The UK's largest bookmaker William Hill signalled today that its boss will still get a £1.2 million pay-to-stay bonus, despite a major rebuke from shareholders.
Ralph Topping was awarded the all-shares pay-out, which will secure his services until the end of next year, as well as an 8.3% salary rise as part of his 2011 remuneration package.
Some 51.5% of shareholder votes went against or were withheld over the company's remuneration report in another sign of growing shareholder discontent over pay.
But in a clear signal that any clawback of the pay package is unlikely, chairman Gareth Davis said the move "was the right thing for the group, the shareholders and the longer-term future of the business that we retain Ralph Topping's services at this important time".
The protest vote at William Hill follows similar events at Barclays, Xstrata, Premier Foods and Aviva, which lost its chief executive Andrew Moss today.
Mr Davis said: "Ralph Topping has been instrumental in revitalising the fortunes of William Hill since taking the chief executive job in difficult circumstances four years ago."
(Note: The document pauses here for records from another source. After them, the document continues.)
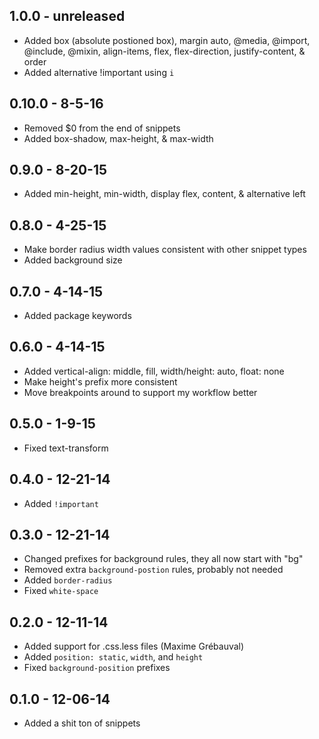 ## 1.0.0 - unreleased
* Added box (absolute postioned box), margin auto, @media, @import, @include, @mixin, align-items, flex, flex-direction, justify-content, & order
* Added alternative !important using `i`

## 0.10.0 - 8-5-16
* Removed $0 from the end of snippets
* Added box-shadow, max-height, & max-width

## 0.9.0 - 8-20-15
* Added min-height, min-width, display flex, content, & alternative left

## 0.8.0 - 4-25-15
* Make border radius width values consistent with other snippet types
* Added background size

## 0.7.0 - 4-14-15
* Added package keywords

## 0.6.0 - 4-14-15
* Added vertical-align: middle, fill, width/height: auto, float: none
* Make height's prefix more consistent
* Move breakpoints around to support my workflow better

## 0.5.0 - 1-9-15
* Fixed text-transform

## 0.4.0 - 12-21-14
* Added `!important`

## 0.3.0 - 12-21-14
* Changed prefixes for background rules, they all now start with "bg"
* Removed extra `background-postion` rules, probably not needed
* Added `border-radius`
* Fixed `white-space`

## 0.2.0 - 12-11-14
* Added support for .css.less files (Maxime Grébauval)
* Added `position: static`, `width`, and `height`
* Fixed `background-position` prefixes

## 0.1.0 - 12-06-14
* Added a shit ton of snippets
William Hill saw its share price rise by 18% last year and also increased its dividend by 16%. Mr Topping's re-election also received the backing of 99.8% of investors.
Mr Davis added that it was in "shareholders' interests to ensure that Mr Topping remains with William Hill at a critical time in the group's evolution".
Mr Topping, who joined William Hill in 1973 and became chief executive in 2008, will now receive annual pay in excess of £1.7 million.
William Hill recorded a 9% increase in underlying profits to £239.4 million last year, as strong growth in its online business offset a slight decline in retail takings.
William Hill employs more than 15,000 people and has 2,370 betting offices.